**Exercise instructions**
Would you copy out each line of the records below that includes the word "목표이다"?

Stored items from a collection
--------
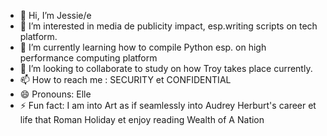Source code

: - 👋 Hi, I’m Jessie/e
- 👀 I’m interested in media de publicity impact, esp.writing scripts on tech platform.
- 🌱 I’m currently learning how to compile Python esp. on high performance computing platform
- 💞️ I’m looking to collaborate to study on how Troy takes place currently.
- 📫 How to reach me : SECURITY et CONFIDENTIAL
- 😄 Pronouns: Elle
- ⚡ Fun fact: I am into Art as if seamlessly into Audrey Herburt's career et life that Roman Holiday et enjoy reading Wealth of A Nation

<!---
cjie33311001/cjie33311001 is a ✨ special ✨ repository because its `README.md` (this file) appears on your GitHub profile.
You can click the Preview link to take a look at your changes.
--->

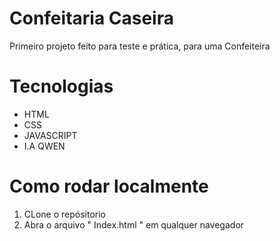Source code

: # Confeitaria Caseira

Primeiro projeto feito para teste e prática, para uma Confeiteira

# Tecnologias
- HTML
- CSS
- JAVASCRIPT
- I.A QWEN

# Como rodar localmente
1. CLone o repósitorio
2. Abra o arquivo " Index.html " em qualquer navegador
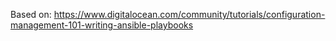 Based on: https://www.digitalocean.com/community/tutorials/configuration-management-101-writing-ansible-playbooks

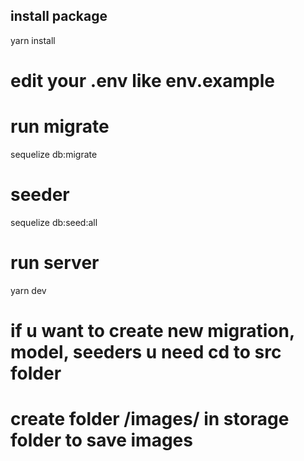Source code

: ## install package 
yarn install



# edit your .env like env.example 
# run migrate 
sequelize db:migrate
# seeder  
sequelize db:seed:all
# run server 
yarn dev 
# if u want to create new migration, model, seeders u need cd to src folder

# create folder /images/ in storage folder to save images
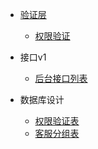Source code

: - [验证层](validate/index.md)

  - [权限验证](validate/auth.md)

- 接口v1
  - [后台接口列表](api/list.md)

- 数据库设计
  - [权限验证表](database/auth.md)
  - [客服分组表](database/gmember.md)
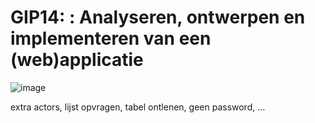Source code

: # GIP14: : Analyseren, ontwerpen en implementeren van een (web)applicatie

![image](https://user-images.githubusercontent.com/31878985/54473430-c4fd8300-47d7-11e9-9560-8cee94045192.png)

extra actors, lijst opvragen, tabel ontlenen, geen password, ...
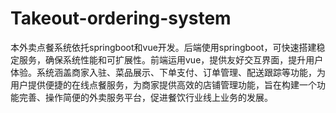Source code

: # Takeout-ordering-system
本外卖点餐系统依托springboot和vue开发。后端使用springboot，可快速搭建稳定服务，确保系统性能和可扩展性。前端运用vue，提供友好交互界面，提升用户体验。系统涵盖商家入驻、菜品展示、下单支付、订单管理、配送跟踪等功能，为用户提供便捷的在线点餐服务，为商家提供高效的店铺管理功能，旨在构建一个功能完善、操作简便的外卖服务平台，促进餐饮行业线上业务的发展。
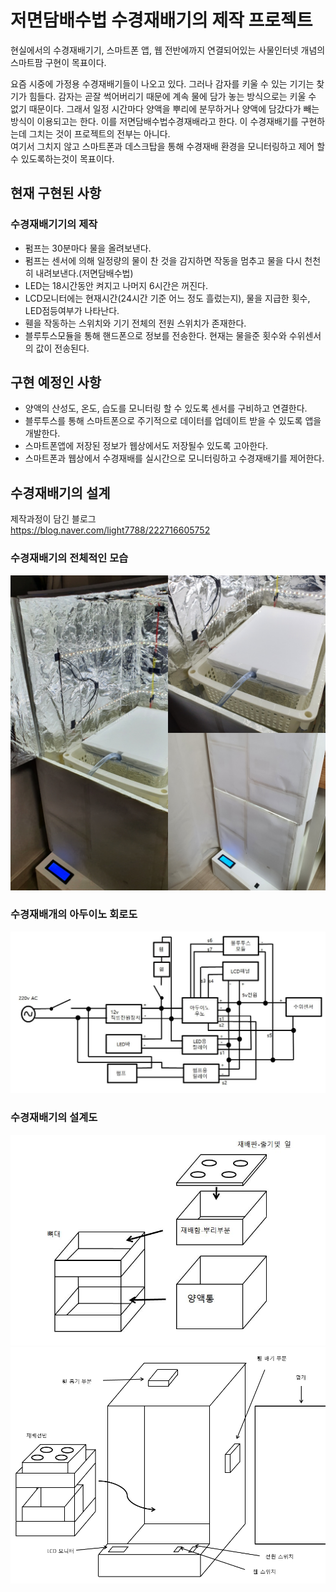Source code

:# 저면담배수법 수경재배기의 제작 프로젝트

현실에서의 수경재배기기, 스마트폰 앱, 웹 전반에까지 연결되어있는 사물인터넷 개념의 스마트팜 구현이 목표이다.    

요즘 시중에 가정용 수경재배기들이 나오고 있다. 그러나 감자를 키울 수 있는 기기는 찾기가 힘들다. 감자는 곧잘 썩어버리기 때문에 계속 물에 담가 놓는 방식으로는 키울 수 없기 때문이다. 그래서 일정 시간마다 양액을 뿌리에 분무하거나 양액에 담갔다가 빼는 방식이 이용되고는 한다. 이를 저면담배수법수경재배라고 한다. 이 수경재배기를 구현하는데 그치는 것이 프로젝트의 전부는 아니다.     
여기서 그치지 않고 스마트폰과 데스크탑을 통해 수경재배 환경을 모니터링하고 제어 할 수 있도록하는것이
목표이다.

## 현재 구현된 사항
### 수경재배기기의 제작
+ 펌프는 30분마다 물을 올려보낸다.
+ 펌프는 센서에 의해 일정량의 물이 찬 것을 감지하면 작동을 멈추고 물을 다시 천천히 내려보낸다.(저면담배수법)
+ LED는 18시간동안 켜지고 나머지 6시간은 꺼진다.
+ LCD모니터에는 현재시간(24시간 기준 어느 정도 흘렀는지), 물을 지급한 횟수, LED점등여부가 나타난다.
+ 휀을 작동하는 스위치와 기기 전체의 전원 스위치가 존재한다.
+ 블루투스모듈을 통해 핸드폰으로 정보를 전송한다. 현재는 물을준 횟수와 수위센서의 값이 전송된다.
## 구현 예정인 사항
+ 양액의 산성도, 온도, 습도를 모니터링 할 수 있도록 센서를 구비하고 연결한다.
+ 블루투스를 통해 스마트폰으로 주기적으로 데이터를 업데이트 받을 수 있도록 앱을 개발한다.
+ 스마트폰앱에 저장된 정보가 웹상에서도 저장될수 있도록 고아한다.
+ 스마트폰과 웹상에서 수경재배를 실시간으로 모니터링하고 수경재배기를 제어한다.
## 수경재배기의 설계    
제작과정이 담긴 블로그    
<https://blog.naver.com/light7788/222716605752>    
### 수경재배기의 전체적인 모습
![img1](./pictures_of_project/%EC%88%98%EA%B2%BD%EC%9E%AC%EB%B0%B0%EA%B8%B0%EA%B8%B0.jpg)
### 수경재배개의 아두이노 회로도
![img2](./pictures_of_project/%EC%88%98%EA%B2%BD%EC%9E%AC%EB%B0%B0%EA%B8%B0_%ED%9A%8C%EB%A1%9C%EB%8F%84_7_16.JPG)
### 수경재배기의 설계도
![img3](./pictures_of_project/%EC%88%98%EA%B2%BD%EC%9E%AC%EB%B0%B0_%EC%9E%AC%EB%B0%B0%ED%95%A8.JPG)
![img4](./pictures_of_project/%EC%88%98%EA%B2%BD%EC%9E%AC%EB%B0%B0_%EC%9E%AC%EB%B0%B0%EA%B8%B02.png)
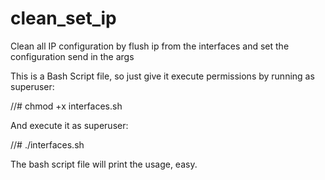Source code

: # clean_set_ip
Clean all IP configuration by flush ip from the interfaces and set the configuration send in the args 

This is a Bash Script file, so just give it execute permissions by running as superuser:

//# chmod +x interfaces.sh

And execute it as superuser:

//# ./interfaces.sh

The bash script file will print the usage, easy. 
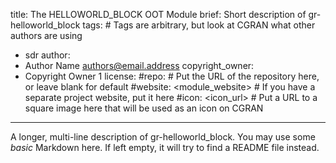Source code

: title: The HELLOWORLD_BLOCK OOT Module
brief: Short description of gr-helloworld_block
tags: # Tags are arbitrary, but look at CGRAN what other authors are using
  - sdr
author:
  - Author Name <authors@email.address>
copyright_owner:
  - Copyright Owner 1
license:
#repo: # Put the URL of the repository here, or leave blank for default
#website: <module_website> # If you have a separate project website, put it here
#icon: <icon_url> # Put a URL to a square image here that will be used as an icon on CGRAN
---
A longer, multi-line description of gr-helloworld_block.
You may use some *basic* Markdown here.
If left empty, it will try to find a README file instead.

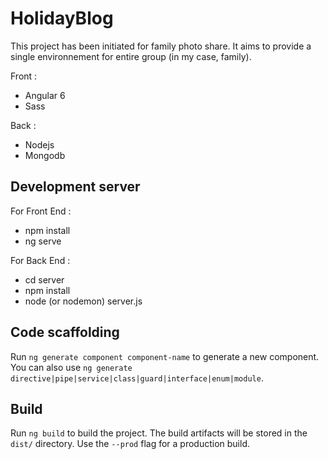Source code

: # HolidayBlog

This project has been initiated for family photo share. It aims to provide a single environnement for entire group (in my case, family).

Front :
- Angular 6
- Sass

Back : 
- Nodejs
- Mongodb

## Development server

For Front End : 
- npm install
- ng serve

For Back End : 
- cd server
- npm install
- node (or nodemon) server.js

## Code scaffolding

Run `ng generate component component-name` to generate a new component. You can also use `ng generate directive|pipe|service|class|guard|interface|enum|module`.

## Build

Run `ng build` to build the project. The build artifacts will be stored in the `dist/` directory. Use the `--prod` flag for a production build.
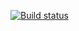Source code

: [![Build status](https://ci.appveyor.com/api/projects/status/2w2iqxyfj2xsq848?svg=true)](https://ci.appveyor.com/project/vobukhova95/patterns-task1)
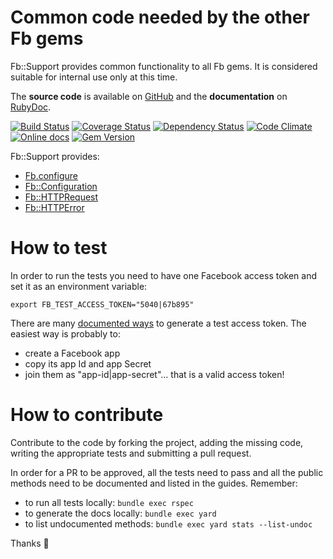 Common code needed by the other Fb gems
=======================================

Fb::Support provides common functionality to all Fb gems.
It is considered suitable for internal use only at this time.

The **source code** is available on [GitHub](https://github.com/fullscreen/fb-support) and the **documentation** on [RubyDoc](http://www.rubydoc.info/gems/fb-support/frames).

[![Build Status](http://img.shields.io/travis/Fullscreen/fb-support/master.svg)](https://travis-ci.org/Fullscreen/fb-support)
[![Coverage Status](http://img.shields.io/coveralls/Fullscreen/fb-support/master.svg)](https://coveralls.io/r/Fullscreen/fb-support)
[![Dependency Status](http://img.shields.io/gemnasium/Fullscreen/fb-support.svg)](https://gemnasium.com/Fullscreen/fb-support)
[![Code Climate](http://img.shields.io/codeclimate/github/Fullscreen/fb-support.svg)](https://codeclimate.com/github/Fullscreen/fb-support)
[![Online docs](http://img.shields.io/badge/docs-✓-green.svg)](http://www.rubydoc.info/gems/fb-support/frames)
[![Gem Version](http://img.shields.io/gem/v/fb-support.svg)](http://rubygems.org/gems/fb-support)

Fb::Support provides:

* [Fb.configure](http://www.rubydoc.info/gems/fb-support/Fb/Config#configure-instance_method)
* [Fb::Configuration](http://www.rubydoc.info/gems/fb-support/Fb/Configuration)
* [Fb::HTTPRequest](http://www.rubydoc.info/gems/fb-support/Fb/HTTPRequest)
* [Fb::HTTPError](http://www.rubydoc.info/gems/fb-support/Fb/HTTPError)

How to test
===========

In order to run the tests you need to have one Facebook access token and set
it as an environment variable:

    export FB_TEST_ACCESS_TOKEN="5040|67b895"

There are many [documented ways](https://developers.facebook.com/docs/facebook-login/access-tokens#apptokens) to generate a test access token.
The easiest way is probably to:

- create a Facebook app
- copy its app Id and app Secret
- join them as "app-id|app-secret"… that is a valid access token!


How to contribute
=================

Contribute to the code by forking the project, adding the missing code,
writing the appropriate tests and submitting a pull request.

In order for a PR to be approved, all the tests need to pass and all the public
methods need to be documented and listed in the guides. Remember:

- to run all tests locally: `bundle exec rspec`
- to generate the docs locally: `bundle exec yard`
- to list undocumented methods: `bundle exec yard stats --list-undoc`

Thanks :tada:
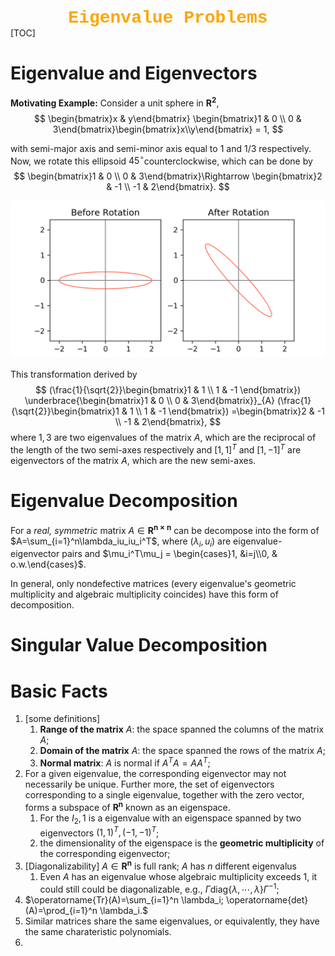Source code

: <div align=center>
 <span style="color:Orange;font-size:2em;font-weight: bold;font-family:Courier New;">
 Eigenvalue Problems
 </span>
</div>
[TOC]

# Eigenvalue and Eigenvectors

**Motivating Example:**  Consider a unit sphere in $\mathbf{R^2}$, 
$$
\begin{bmatrix}x & y\end{bmatrix} \begin{bmatrix}1 & 0 \\ 0 & 3\end{bmatrix}\begin{bmatrix}x\\y\end{bmatrix} = 1,
$$

with semi-major axis and semi-minor axis equal to $1$ and $1/3$ respectively. Now, we rotate this ellipsoid $45^\circ$counterclockwise, which can be done by 
$$
\begin{bmatrix}1 & 0 \\ 0 & 3\end{bmatrix}\Rightarrow
\begin{bmatrix}2 & -1 \\ -1 & 2\end{bmatrix}.
$$


![ellipse](./utils/ellipse.png)

This transformation derived by 
$$
(\frac{1}{\sqrt{2}}\begin{bmatrix}1 & 1 \\ 1 & -1 \end{bmatrix})
\underbrace{\begin{bmatrix}1 & 0 \\ 0 & 3\end{bmatrix}}_{A}
(\frac{1}{\sqrt{2}}\begin{bmatrix}1 & 1 \\ 1 & -1 \end{bmatrix}) =\begin{bmatrix}2 & -1 \\ -1 & 2\end{bmatrix},
$$
where $1,3$ are two eigenvalues of the matrix $A$, which are the reciprocal of the length of the two semi-axes respectively and $[1,1]^T$ and $[1,-1]^T$ are eigenvectors of the matrix $A$, which are the new semi-axes.

# Eigenvalue Decomposition

For a *real, symmetric* matrix $A\in \mathbf{R^{n \times n}}$ can be decompose into the form of $A=\sum_{i=1}^n\lambda_iu_iu_i^T$, where $(\lambda_i,u_i)$ are eigenvalue-eigenvector pairs and $\mu_i^T\mu_j = \begin{cases}1, &i=j\\0, & o.w.\end{cases}$. 

In general, only nondefective matrices (every eigenvalue's geometric multiplicity and algebraic multiplicity coincides) have this form of decomposition.

# Singular Value Decomposition

# Basic Facts

1. [some definitions]
   1. **Range of the matrix** $A$: the space spanned the columns of the matrix $A$; 
   2. **Domain of the matrix** $A$: the space spanned the rows of the matrix $A$;
   3. **Normal matrix**: $A$ is normal if $A^TA=AA^T$;
2. For a given eigenvalue, the corresponding eigenvector may not necessarily be unique. Further more, the set of eigenvectors corresponding to a single eigenvalue, together with the zero vector, forms a subspace of $\mathbf{R^n}$ known as an eigenspace.
   1. For the $I_2, 1$ is a eigenvalue with an eigenspace spanned by two eigenvectors $(1,1)^T, (-1,-1)^T$; 
   2. the dimensionality of the eigenspace is the **geometric multiplicity** of the corresponding eigenvector;
3. [Diagonalizability] $A\in \mathbf{R^n}$ is full rank; $A$ has $n$ different eigenvalus
   1. Even $A$ has an eigenvalue whose algebraic multiplicity exceeds $1$, it could still could be diagonalizable, e.g., $\Gamma\text{diag}\{\lambda,\cdots, \lambda\}\Gamma^{-1}$;
4. $\operatorname{Tr}(A)=\sum_{i=1}^n \lambda_i; \operatorname{det}(A)=\prod_{i=1}^n \lambda_i.$
5. Similar matrices share the same eigenvalues, or equivalently, they have the same charateristic polynomials. 
6. 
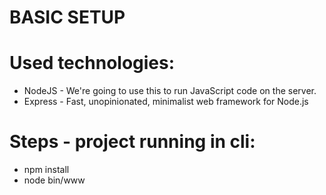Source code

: # BASIC SETUP

# Used technologies: 
* NodeJS - We're going to use this to run JavaScript code on the server. 
* Express - Fast, unopinionated, minimalist web framework for Node.js

# Steps - project running in cli:
* npm install 
* node bin/www



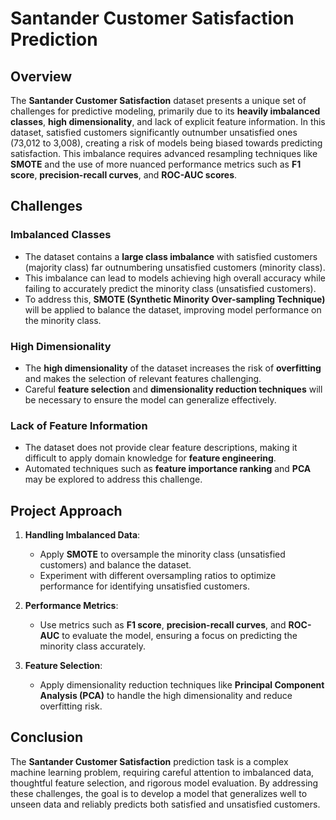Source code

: # Santander Customer Satisfaction Prediction

## Overview

The **Santander Customer Satisfaction** dataset presents a unique set of challenges for predictive modeling, primarily due to its **heavily imbalanced classes**, **high dimensionality**, and lack of explicit feature information. In this dataset, satisfied customers significantly outnumber unsatisfied ones (73,012 to 3,008), creating a risk of models being biased towards predicting satisfaction. This imbalance requires advanced resampling techniques like **SMOTE** and the use of more nuanced performance metrics such as **F1 score**, **precision-recall curves**, and **ROC-AUC scores**.

## Challenges

### Imbalanced Classes

- The dataset contains a **large class imbalance** with satisfied customers (majority class) far outnumbering unsatisfied customers (minority class).
- This imbalance can lead to models achieving high overall accuracy while failing to accurately predict the minority class (unsatisfied customers).
- To address this, **SMOTE (Synthetic Minority Over-sampling Technique)** will be applied to balance the dataset, improving model performance on the minority class.

### High Dimensionality

- The **high dimensionality** of the dataset increases the risk of **overfitting** and makes the selection of relevant features challenging.
- Careful **feature selection** and **dimensionality reduction techniques** will be necessary to ensure the model can generalize effectively.

### Lack of Feature Information

- The dataset does not provide clear feature descriptions, making it difficult to apply domain knowledge for **feature engineering**.
- Automated techniques such as **feature importance ranking** and **PCA** may be explored to address this challenge.

## Project Approach

1. **Handling Imbalanced Data**: 
   - Apply **SMOTE** to oversample the minority class (unsatisfied customers) and balance the dataset.
   - Experiment with different oversampling ratios to optimize performance for identifying unsatisfied customers.

2. **Performance Metrics**: 
   - Use metrics such as **F1 score**, **precision-recall curves**, and **ROC-AUC** to evaluate the model, ensuring a focus on predicting the minority class accurately.

3. **Feature Selection**: 
   - Apply dimensionality reduction techniques like **Principal Component Analysis (PCA)** to handle the high dimensionality and reduce overfitting risk.

## Conclusion

The **Santander Customer Satisfaction** prediction task is a complex machine learning problem, requiring careful attention to imbalanced data, thoughtful feature selection, and rigorous model evaluation. By addressing these challenges, the goal is to develop a model that generalizes well to unseen data and reliably predicts both satisfied and unsatisfied customers.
--------
**Result of the exercise**
현실에서의 수경재배기기, 스마트폰 앱, 웹 전반에까지 연결되어있는 사물인터넷 개념의 스마트팜 구현이 목표이다.    
목표이다.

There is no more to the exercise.